- Year 2022
- NSF Noyce Award # 1660644
- First Name Nazan
- Last Name Bautista
- Discipline Biological Sciences, Chemistry, Engineering, Geosciences, Mathematics, Physics
- Co-PI(s)
Tammy Schwartz, Jeffrey Wanko, Ellen Yezierski, Jennifer Blue
- Presenters
Tammy Schwartz, Nazan Bautista, Sara Hayes, Jeffrey Wanko, Ellen Yezierski, Jennifer Blue
Need
Calls for teacher educators to prepare teachers as “agents of change” or “changemakers” have become common in policies and literature around the world, endorsed by a social justice agenda that is concerned with educational inequalities and a desire to raise educational attainment and improve outcomes for all learners (Ballard, 2012; Villegas and Lucas, 2002; Zeichner, 2009). The idea of teachers as changemakers in reducing educational inequalities is linked to research showing teachers are the most significant in-school factor influencing student achievement (Hattie, 2009; OECD, 2005). This can be interpreted to imply that teachers have a role to play as agents of social justice. This view suggests that, among other knowledge and skills, all teachers should be confident in their ability to confront the systems that cause educational inequality and social injustices not only in schools but also in the communities they serve. Preparing teachers who emulate the characteristics of changemaking, such as empathy, leadership, and collaboration, requires an intentional approach to teacher preparation. The Urban Cohort Program (UC) at Miami University was intentionally designed to build teacher candidates’ capacity as changemakers and empower them to reexamine their beliefs and practices throughout their time in the teacher preparation program, fueling constant professional growth.
Goals
In this project, we will explore the aspects of the MU-Noyce Program (formal teacher preparation courses plus the UC program experiences) that lead to Noyce scholars’ developing the markers of changemakers.

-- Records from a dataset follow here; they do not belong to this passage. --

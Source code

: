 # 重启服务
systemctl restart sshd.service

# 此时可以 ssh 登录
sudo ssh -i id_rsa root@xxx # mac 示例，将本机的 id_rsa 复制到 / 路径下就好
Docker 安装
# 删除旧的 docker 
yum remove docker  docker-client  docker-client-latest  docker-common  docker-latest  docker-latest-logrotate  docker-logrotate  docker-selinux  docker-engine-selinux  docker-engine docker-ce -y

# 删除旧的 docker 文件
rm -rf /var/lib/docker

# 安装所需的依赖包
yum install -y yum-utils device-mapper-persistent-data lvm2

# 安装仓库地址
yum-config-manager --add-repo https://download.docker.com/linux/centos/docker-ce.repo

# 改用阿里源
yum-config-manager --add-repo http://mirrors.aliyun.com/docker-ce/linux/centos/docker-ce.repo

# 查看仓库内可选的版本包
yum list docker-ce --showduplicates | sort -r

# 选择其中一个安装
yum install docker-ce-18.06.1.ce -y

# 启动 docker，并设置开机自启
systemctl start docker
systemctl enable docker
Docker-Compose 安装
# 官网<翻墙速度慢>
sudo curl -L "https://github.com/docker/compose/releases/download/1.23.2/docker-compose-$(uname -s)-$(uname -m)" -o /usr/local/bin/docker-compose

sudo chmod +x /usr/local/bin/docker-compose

More specifically, the question we aim to answer is, What MU-Noyce program experiences provide sources of change-making?
Approach
Preparing teachers as changemakers to promote social justice requires clarity not only about what teachers need to know, do and believe but how they will exercise their agency as teachers when adopting this approach. While there is some agreement in the literature about the knowledge, skills, and values teachers need to be effective with diverse groups of students, little is known about how these are developed, enacted, sustained, and evidenced in the many varied educational environments in which teachers work. Pantić’s (2015) model of teacher agency for social justice provided the foundation for this project. According to Pantić, there are four markers of changemakers: Sense of purpose – teachers’ beliefs about their role as agents and understanding of social justice Competence – teachers’ practices addressing the exclusion and underachievement of some students Autonomy – teachers’ perceptions of environments and context-embedded interactions with others Reflexivity – teachers’ capacity to analyze and evaluate their practices and institutional settings Using these four markers of changemakers, we analyzed the course syllabi, field experiences, as well as community-immersed experiences and retreats that Noyce scholars are engaged in at Miami University.
Outcomes
The preparation of teachers to act as changemakers for social justice requires an expanded competence to include shared responsibility for the development of schools and systems. We argue that teachers’ agency in relation to this involves: 1) a sense of purpose, that is, a commitment to social justice; 2) competence in an inclusive pedagogical approach, including working collaboratively with others; 3) autonomy – understanding and making use of one’s power, and positioning in relation to other relevant stakeholders; and 4) reflexivity, a capacity to systematically evaluate their own practices and institutional settings. This implies a shift from thinking about teaching as implementing policies designed by others to a focus on systematic conditions which shape practices and understanding what other actors can bring to bear on developing more inclusive education systems and practices.
Broader Impacts
The great majority of teachers of students in poverty are white and middle-class (Hyland, 2005; Picower, 2009). Furthermore, students in high-need settings have fewer qualified and committed teachers than students in socioeconomically privileged settings (Kirchhoff & Lawrenz, 2011). Our efforts to identify the aspects of the MU-Noyce program that provide sources of changemaking contribute not only to our theoretical understanding of teacher learning and intentionally designing teacher preparation programs but to actual resources for teachers in their own understanding of becoming changemakers.